Dopo una stagione invernale da protagonista, il giovane talento svedese Philip Lindkvist-Floetten è in attesa di conoscere il proprio futuro: nei prossimi giorni verranno infatti definiti i gruppi nazionali per la stagione 2026/2027, e il campione mondiale junior dell’individuale spera nel salto definitivo nella squadra A della Svezia.
Reduce da un’annata internazionale di grande livello, con podi in IBU Cup, tre medaglie ai Mondiali junior tra cui l’oro nell’individuale e le prime apparizioni in Coppa del Mondo, il 19enne si è imposto come una delle promesse più interessanti del biathlon scandinavo.
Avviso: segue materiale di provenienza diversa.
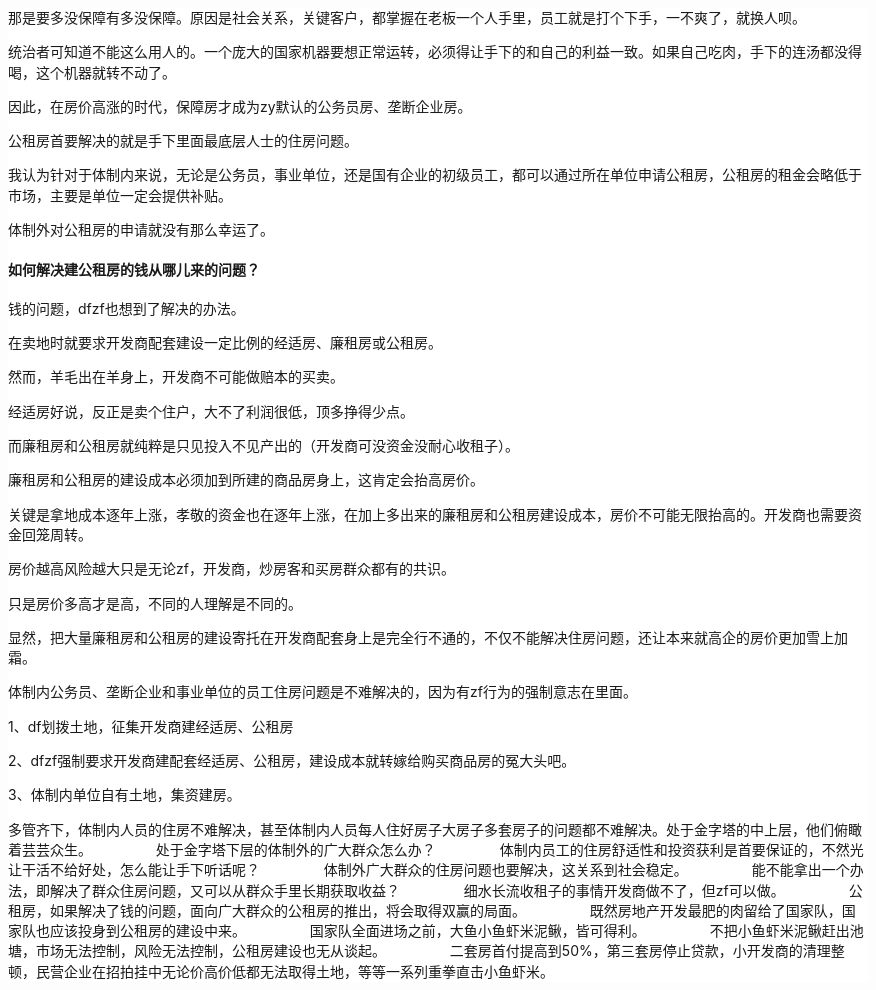 那是要多没保障有多没保障。原因是社会关系，关键客户，都掌握在老板一个人手里，员工就是打个下手，一不爽了，就换人呗。

统治者可知道不能这么用人的。一个庞大的国家机器要想正常运转，必须得让手下的和自己的利益一致。如果自己吃肉，手下的连汤都没得喝，这个机器就转不动了。

因此，在房价高涨的时代，保障房才成为zy默认的公务员房、垄断企业房。

公租房首要解决的就是手下里面最底层人士的住房问题。

我认为针对于体制内来说，无论是公务员，事业单位，还是国有企业的初级员工，都可以通过所在单位申请公租房，公租房的租金会略低于市场，主要是单位一定会提供补贴。

体制外对公租房的申请就没有那么幸运了。

#### 如何解决建公租房的钱从哪儿来的问题？

钱的问题，dfzf也想到了解决的办法。

在卖地时就要求开发商配套建设一定比例的经适房、廉租房或公租房。

然而，羊毛出在羊身上，开发商不可能做赔本的买卖。

经适房好说，反正是卖个住户，大不了利润很低，顶多挣得少点。

而廉租房和公租房就纯粹是只见投入不见产出的（开发商可没资金没耐心收租子）。

廉租房和公租房的建设成本必须加到所建的商品房身上，这肯定会抬高房价。

关键是拿地成本逐年上涨，孝敬的资金也在逐年上涨，在加上多出来的廉租房和公租房建设成本，房价不可能无限抬高的。开发商也需要资金回笼周转。

房价越高风险越大只是无论zf，开发商，炒房客和买房群众都有的共识。

只是房价多高才是高，不同的人理解是不同的。

显然，把大量廉租房和公租房的建设寄托在开发商配套身上是完全行不通的，不仅不能解决住房问题，还让本来就高企的房价更加雪上加霜。



体制内公务员、垄断企业和事业单位的员工住房问题是不难解决的，因为有zf行为的强制意志在里面。

1、df划拨土地，征集开发商建经适房、公租房

2、dfzf强制要求开发商建配套经适房、公租房，建设成本就转嫁给购买商品房的冤大头吧。

3、体制内单位自有土地，集资建房。

多管齐下，体制内人员的住房不难解决，甚至体制内人员每人住好房子大房子多套房子的问题都不难解决。处于金字塔的中上层，他们俯瞰着芸芸众生。
　　
　　处于金字塔下层的体制外的广大群众怎么办？
　　
　　体制内员工的住房舒适性和投资获利是首要保证的，不然光让干活不给好处，怎么能让手下听话呢？
　　
　　体制外广大群众的住房问题也要解决，这关系到社会稳定。
　　
　　能不能拿出一个办法，即解决了群众住房问题，又可以从群众手里长期获取收益？
　　
　　细水长流收租子的事情开发商做不了，但zf可以做。
　　
　　公租房，如果解决了钱的问题，面向广大群众的公租房的推出，将会取得双赢的局面。
　　
　　既然房地产开发最肥的肉留给了国家队，国家队也应该投身到公租房的建设中来。
　　
　　国家队全面进场之前，大鱼小鱼虾米泥鳅，皆可得利。
　　
　　不把小鱼虾米泥鳅赶出池塘，市场无法控制，风险无法控制，公租房建设也无从谈起。
　　
　　二套房首付提高到50%，第三套房停止贷款，小开发商的清理整顿，民营企业在招拍挂中无论价高价低都无法取得土地，等等一系列重拳直击小鱼虾米。
　　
Nato in Norvegia da madre svedese, ha recentemente scelto di trasferirsi da Lillehammer a Östersund, centro nevralgico del biathlon svedese, dove proseguirà la preparazione. «Sarà fantastico», ha dichiarato a SVT «Non ho mai davvero vissuto lì prima. Östersund ha uno stadio bellissimo e sarà meraviglioso potermi allenare lì, migliorare e divertirmi».
In attesa dell’ufficializzazione delle squadre, il giovane atleta vive inevitabilmente giorni di incertezza:
«È un po’ stressante» ammette «non si può fare molto altro che restare tranquilli e sperare per il meglio».
L’obiettivo è chiaro: entrare stabilmente nell’élite della nazionale svedese, al fianco di atleti affermati come Sebastian Samuelsson e Martin Ponsiluoma. E la fiducia non manca: «Penso di avere buone possibilità e credo di potercela fare».